When in the bus, a short tour briefing before departing for the Maya  City of AltunHa. 
This is a one-hour journey covering 31 miles north of Belize City near  Rock Stone
Pond Village, here one walks and hikes around the two main  plazas and some 
thirteen temples and residential structures. One gets  to enjoy a detailed history of 
our country and the Maya Civilization on  the way. A complete tour of the site is 
done in one hour and a half. 
There is an abundance of wild life and lush tropical vegetation  that one gets the 
opportunity to see, then its time to travel back to specific point Drop Off. Total time 
for tour is 4 hours.    

Altun Ha
(Rockstone Pond)

What to Bring:
Sun Block, hat, bug spray.
Suggested footwear:
Sneakers, comfortable
walking shoes.
Duration: 4 hrs
Water & all entrance fees
included. (ask about our lunch
specials)

Reserve This Tour


More   information about Altun Ha
                  

Altun Ha is a comparatively small, but surprisingly rich, minor ceremonial center of Clasic Maya Civilization. Located 10 km from the Caribbean sea and 30 miles north of Belize City, in an area once thought to be peripheral to the Maya civilization, Altun Ha was an important link in the coastal trading routes between the southern lowlands (Guatemala, Honduras & Belize) and the Yucatan and Mexico. The extensive excavation carried out at Altun Ha by the Royal Ontario Museum’s British Honduras Expedition from 1964-1970, headed by Dr. David Pendergast, have demonstrated the significance of this region of the ancient Maya world.
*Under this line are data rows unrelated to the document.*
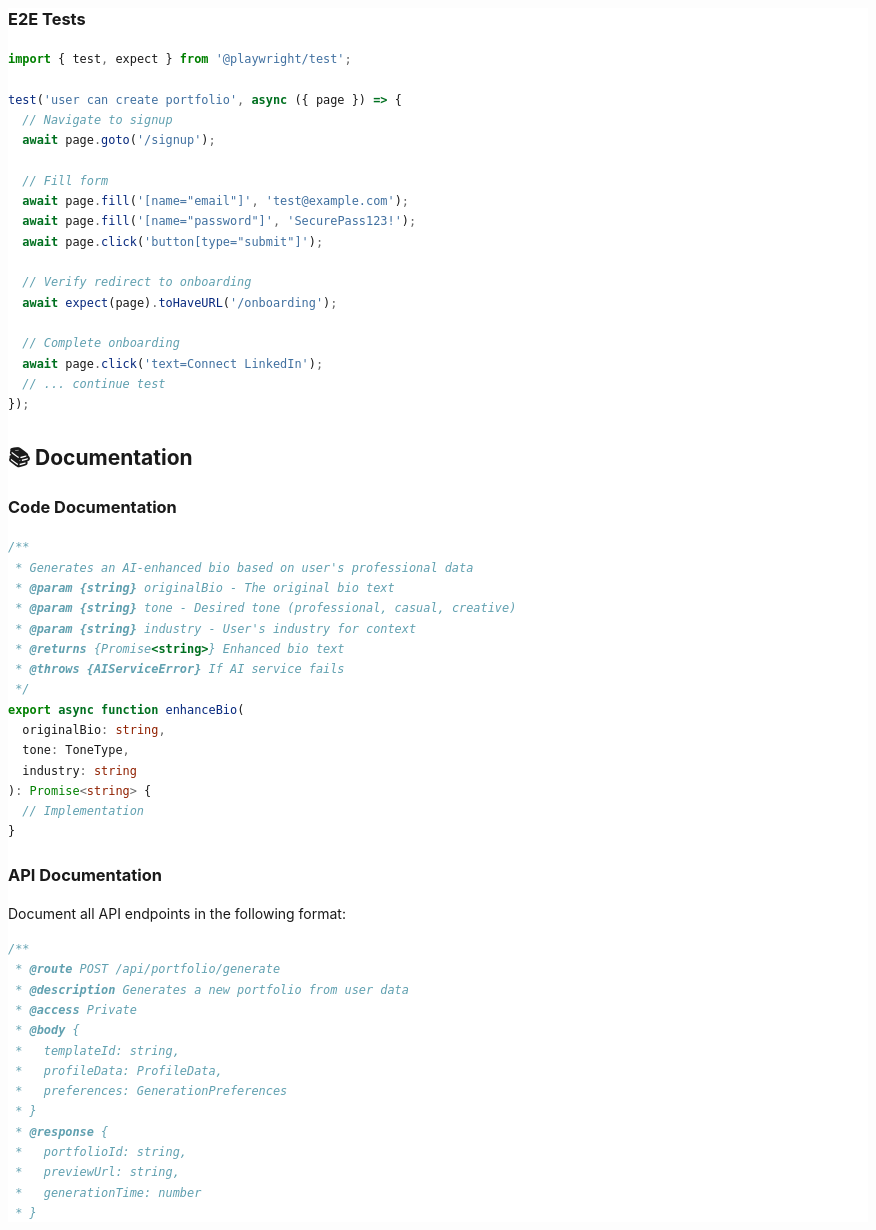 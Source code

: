 ### E2E Tests

```typescript
import { test, expect } from '@playwright/test';

test('user can create portfolio', async ({ page }) => {
  // Navigate to signup
  await page.goto('/signup');

  // Fill form
  await page.fill('[name="email"]', 'test@example.com');
  await page.fill('[name="password"]', 'SecurePass123!');
  await page.click('button[type="submit"]');

  // Verify redirect to onboarding
  await expect(page).toHaveURL('/onboarding');

  // Complete onboarding
  await page.click('text=Connect LinkedIn');
  // ... continue test
});
```

## 📚 Documentation

### Code Documentation

```typescript
/**
 * Generates an AI-enhanced bio based on user's professional data
 * @param {string} originalBio - The original bio text
 * @param {string} tone - Desired tone (professional, casual, creative)
 * @param {string} industry - User's industry for context
 * @returns {Promise<string>} Enhanced bio text
 * @throws {AIServiceError} If AI service fails
 */
export async function enhanceBio(
  originalBio: string,
  tone: ToneType,
  industry: string
): Promise<string> {
  // Implementation
}
```

### API Documentation

Document all API endpoints in the following format:

```typescript
/**
 * @route POST /api/portfolio/generate
 * @description Generates a new portfolio from user data
 * @access Private
 * @body {
 *   templateId: string,
 *   profileData: ProfileData,
 *   preferences: GenerationPreferences
 * }
 * @response {
 *   portfolioId: string,
 *   previewUrl: string,
 *   generationTime: number
 * }
```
As with most Maya sites, the true ancient name of the city is unknown. The name Altun Ha, literally “rockstone water”, is a rough translation into Maya of the name of the nearby modern village of Rockstone Pond.

The site encompasses an area of approximately 2.5 square km. (approx. one square mile), and includes at least 500 visible structures or mounds. At its peak, the population of Altun Ha and the surrounding vicinity may have been 8,000-10,000 inhabitants, with perhaps 3,000 individuals living in the central square mile of the site.

The earliest evidence of the settlement at Altun Ha dates to 200 B.C., although it is likely that nomadic hunting-and-gathering people lived in the area long before then. The earliest permanent buildings were erected in an area west of the central precinct, now accessible to visitors. The earliest construction in the central precinct may date to the time of Jesus Christ. The first major construction in A.D. 100, in the form of a temple near the principal reservoir, but by the beginning of the Classic Period (A.D. 250) the focus had shifted to the area, which the visitor sees today. This was to be the central core of the site for some six centuries. The northern plaza was the primary ceremonial precinct until close to the end of the Early Classic, about A.D. 550, when construction was begun on the second plaza.

The basic form of the ceremonial buildings consists of a solid pyramidal structure, atop which an altar, chambered building of masonry, or the perishable wood and thatch was placed. Each of the ceremonial structures which the visitor sees today represents not one but several buildings. The Maya periodically rebuilt their temples covering the earlier structures completely and building on top of it, or modifying it in some other major way. The temples thus grew is size through successive additions over the centuries. The modern reconstructions of these pyramids represent a composite of different construction phases, a combination that would never be visible in ancient times.

Construction at Altun Ha continued until about A.D. 900, though a decline in the quality of new building was evident 150 years earlier. As at other classic Maya sites, the society appears to have been severely disrupted early in the tenth century A.D. Although no single factor explains the collapse of Maya civilization, there is some evidence that a violent peasant revolt may have contributed to the downfall of the Maya at Altun Ha.

The center was not completely abandoned after the collapse, but appears to be occupied for about 100 years after construction activity had ceased, and reoccupied 200 years later during the 13th and 14th centuries.